Task prompt: Lines to restate from the data below: from the one containing "time (Table~8)." to the one containing "it does not", both included. Give them again exactly, and only them.

Dataset items:
------

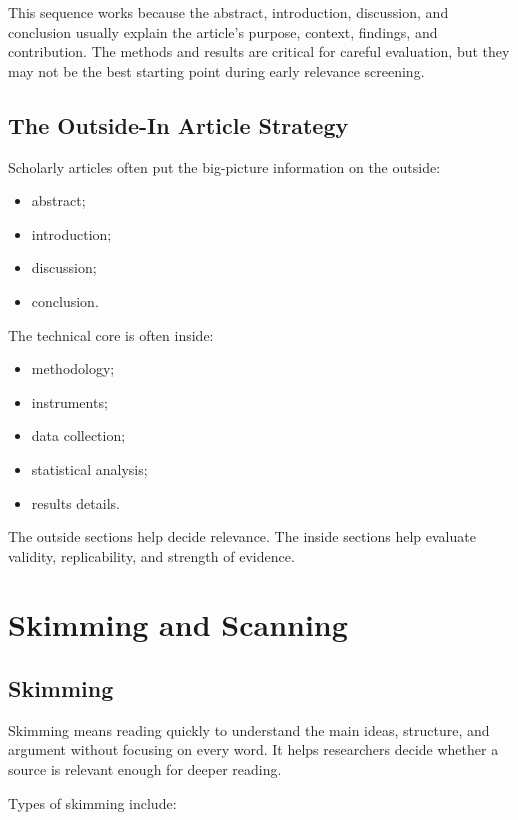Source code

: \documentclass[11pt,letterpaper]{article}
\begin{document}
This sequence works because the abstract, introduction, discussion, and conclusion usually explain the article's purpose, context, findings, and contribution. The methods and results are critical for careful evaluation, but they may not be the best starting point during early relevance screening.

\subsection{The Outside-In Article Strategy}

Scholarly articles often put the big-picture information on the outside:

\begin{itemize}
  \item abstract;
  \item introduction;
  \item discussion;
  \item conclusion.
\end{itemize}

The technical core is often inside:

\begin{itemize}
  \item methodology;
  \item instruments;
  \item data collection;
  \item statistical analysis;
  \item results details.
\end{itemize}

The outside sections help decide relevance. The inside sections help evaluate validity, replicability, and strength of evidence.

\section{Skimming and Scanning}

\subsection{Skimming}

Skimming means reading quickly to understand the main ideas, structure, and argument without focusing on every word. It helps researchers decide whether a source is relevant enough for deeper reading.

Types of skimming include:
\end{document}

------

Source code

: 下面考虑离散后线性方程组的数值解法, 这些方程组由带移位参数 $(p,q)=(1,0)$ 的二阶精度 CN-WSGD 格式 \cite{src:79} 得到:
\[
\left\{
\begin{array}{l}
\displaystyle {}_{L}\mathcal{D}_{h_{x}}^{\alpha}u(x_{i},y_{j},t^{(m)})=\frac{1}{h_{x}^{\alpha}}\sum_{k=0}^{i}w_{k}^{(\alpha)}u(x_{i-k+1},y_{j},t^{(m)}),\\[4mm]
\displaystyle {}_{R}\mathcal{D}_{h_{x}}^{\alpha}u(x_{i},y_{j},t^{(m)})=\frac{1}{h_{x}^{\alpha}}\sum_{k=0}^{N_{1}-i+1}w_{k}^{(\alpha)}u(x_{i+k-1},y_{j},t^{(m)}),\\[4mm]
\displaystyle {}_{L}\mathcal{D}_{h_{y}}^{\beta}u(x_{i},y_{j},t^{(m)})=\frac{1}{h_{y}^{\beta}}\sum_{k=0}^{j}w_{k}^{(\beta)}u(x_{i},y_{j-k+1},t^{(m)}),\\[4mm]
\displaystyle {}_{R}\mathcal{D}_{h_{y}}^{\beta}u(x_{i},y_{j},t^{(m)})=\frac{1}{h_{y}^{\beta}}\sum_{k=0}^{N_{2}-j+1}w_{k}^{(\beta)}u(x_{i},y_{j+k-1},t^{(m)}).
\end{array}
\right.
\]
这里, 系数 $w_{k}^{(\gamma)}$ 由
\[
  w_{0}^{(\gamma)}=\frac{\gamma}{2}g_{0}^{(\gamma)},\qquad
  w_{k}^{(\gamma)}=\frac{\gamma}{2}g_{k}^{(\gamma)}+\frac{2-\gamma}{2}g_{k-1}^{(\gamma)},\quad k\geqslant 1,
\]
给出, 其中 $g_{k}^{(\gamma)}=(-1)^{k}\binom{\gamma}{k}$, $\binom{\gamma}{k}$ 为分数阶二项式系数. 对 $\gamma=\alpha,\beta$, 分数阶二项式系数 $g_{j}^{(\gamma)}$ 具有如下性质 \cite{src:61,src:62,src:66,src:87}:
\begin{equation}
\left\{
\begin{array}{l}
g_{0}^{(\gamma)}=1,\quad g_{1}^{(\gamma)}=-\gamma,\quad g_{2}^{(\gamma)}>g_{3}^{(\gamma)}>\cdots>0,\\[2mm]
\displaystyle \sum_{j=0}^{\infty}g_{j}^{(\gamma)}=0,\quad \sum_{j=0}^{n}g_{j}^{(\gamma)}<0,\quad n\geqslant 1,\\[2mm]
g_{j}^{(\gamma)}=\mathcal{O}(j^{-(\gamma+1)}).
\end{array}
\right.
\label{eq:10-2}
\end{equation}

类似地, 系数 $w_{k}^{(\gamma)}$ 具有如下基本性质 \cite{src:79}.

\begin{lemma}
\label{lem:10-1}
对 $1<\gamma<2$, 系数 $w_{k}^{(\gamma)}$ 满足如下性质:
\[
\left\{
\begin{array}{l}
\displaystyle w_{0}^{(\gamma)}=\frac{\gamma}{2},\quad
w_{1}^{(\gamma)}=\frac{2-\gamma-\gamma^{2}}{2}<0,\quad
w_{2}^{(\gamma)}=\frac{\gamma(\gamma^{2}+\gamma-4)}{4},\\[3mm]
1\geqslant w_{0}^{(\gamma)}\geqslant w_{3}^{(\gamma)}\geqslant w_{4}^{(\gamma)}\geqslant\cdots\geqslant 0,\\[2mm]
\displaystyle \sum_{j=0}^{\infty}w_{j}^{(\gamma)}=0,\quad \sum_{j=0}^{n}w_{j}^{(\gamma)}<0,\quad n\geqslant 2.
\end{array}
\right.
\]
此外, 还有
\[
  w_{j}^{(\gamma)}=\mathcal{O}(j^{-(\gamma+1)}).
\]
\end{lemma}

------

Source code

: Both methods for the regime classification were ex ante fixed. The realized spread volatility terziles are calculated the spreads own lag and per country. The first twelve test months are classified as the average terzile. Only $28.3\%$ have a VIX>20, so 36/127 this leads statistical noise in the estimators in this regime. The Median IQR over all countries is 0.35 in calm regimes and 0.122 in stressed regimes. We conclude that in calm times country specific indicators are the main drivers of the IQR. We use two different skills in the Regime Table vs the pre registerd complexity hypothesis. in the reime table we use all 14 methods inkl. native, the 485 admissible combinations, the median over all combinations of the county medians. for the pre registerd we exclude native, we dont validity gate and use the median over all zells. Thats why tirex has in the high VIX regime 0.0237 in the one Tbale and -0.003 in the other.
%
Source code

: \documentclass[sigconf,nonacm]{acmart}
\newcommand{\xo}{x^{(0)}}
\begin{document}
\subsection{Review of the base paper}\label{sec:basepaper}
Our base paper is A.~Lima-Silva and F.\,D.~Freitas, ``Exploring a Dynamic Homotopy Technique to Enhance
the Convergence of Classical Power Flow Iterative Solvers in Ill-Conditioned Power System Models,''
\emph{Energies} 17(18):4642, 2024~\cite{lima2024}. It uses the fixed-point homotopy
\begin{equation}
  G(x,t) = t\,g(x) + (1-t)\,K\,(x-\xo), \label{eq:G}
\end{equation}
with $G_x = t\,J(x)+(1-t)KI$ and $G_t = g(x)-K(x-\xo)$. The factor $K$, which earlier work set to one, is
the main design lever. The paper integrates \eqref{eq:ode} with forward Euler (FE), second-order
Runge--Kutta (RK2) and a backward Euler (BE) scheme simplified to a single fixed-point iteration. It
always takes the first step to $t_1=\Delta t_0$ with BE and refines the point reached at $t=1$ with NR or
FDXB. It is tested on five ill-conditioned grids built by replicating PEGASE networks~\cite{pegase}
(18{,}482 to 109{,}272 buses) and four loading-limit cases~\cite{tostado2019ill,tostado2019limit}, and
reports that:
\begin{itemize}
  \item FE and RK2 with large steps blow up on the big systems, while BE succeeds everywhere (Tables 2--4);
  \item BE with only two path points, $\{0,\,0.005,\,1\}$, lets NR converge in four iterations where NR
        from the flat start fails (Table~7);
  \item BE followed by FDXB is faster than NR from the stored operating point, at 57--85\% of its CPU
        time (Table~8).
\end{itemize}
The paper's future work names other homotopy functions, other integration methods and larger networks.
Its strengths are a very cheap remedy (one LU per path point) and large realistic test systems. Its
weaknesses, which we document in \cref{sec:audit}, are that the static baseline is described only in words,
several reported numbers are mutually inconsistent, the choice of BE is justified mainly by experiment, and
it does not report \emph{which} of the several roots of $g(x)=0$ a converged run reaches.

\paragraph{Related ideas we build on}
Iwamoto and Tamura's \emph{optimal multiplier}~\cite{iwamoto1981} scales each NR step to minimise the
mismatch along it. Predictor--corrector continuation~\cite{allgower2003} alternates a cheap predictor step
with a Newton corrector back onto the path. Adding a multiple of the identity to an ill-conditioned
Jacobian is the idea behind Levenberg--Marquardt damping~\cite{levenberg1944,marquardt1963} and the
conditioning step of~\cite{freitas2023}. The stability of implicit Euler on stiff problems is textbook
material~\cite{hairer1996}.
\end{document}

------

Expected output:
        time (Table~8).
\end{itemize}
The paper's future work names other homotopy functions, other integration methods and larger networks.
Its strengths are a very cheap remedy (one LU per path point) and large realistic test systems. Its
weaknesses, which we document in \cref{sec:audit}, are that the static baseline is described only in words,
several reported numbers are mutually inconsistent, the choice of BE is justified mainly by experiment, and
it does not report \emph{which} of the several roots of $g(x)=0$ a converged run reaches.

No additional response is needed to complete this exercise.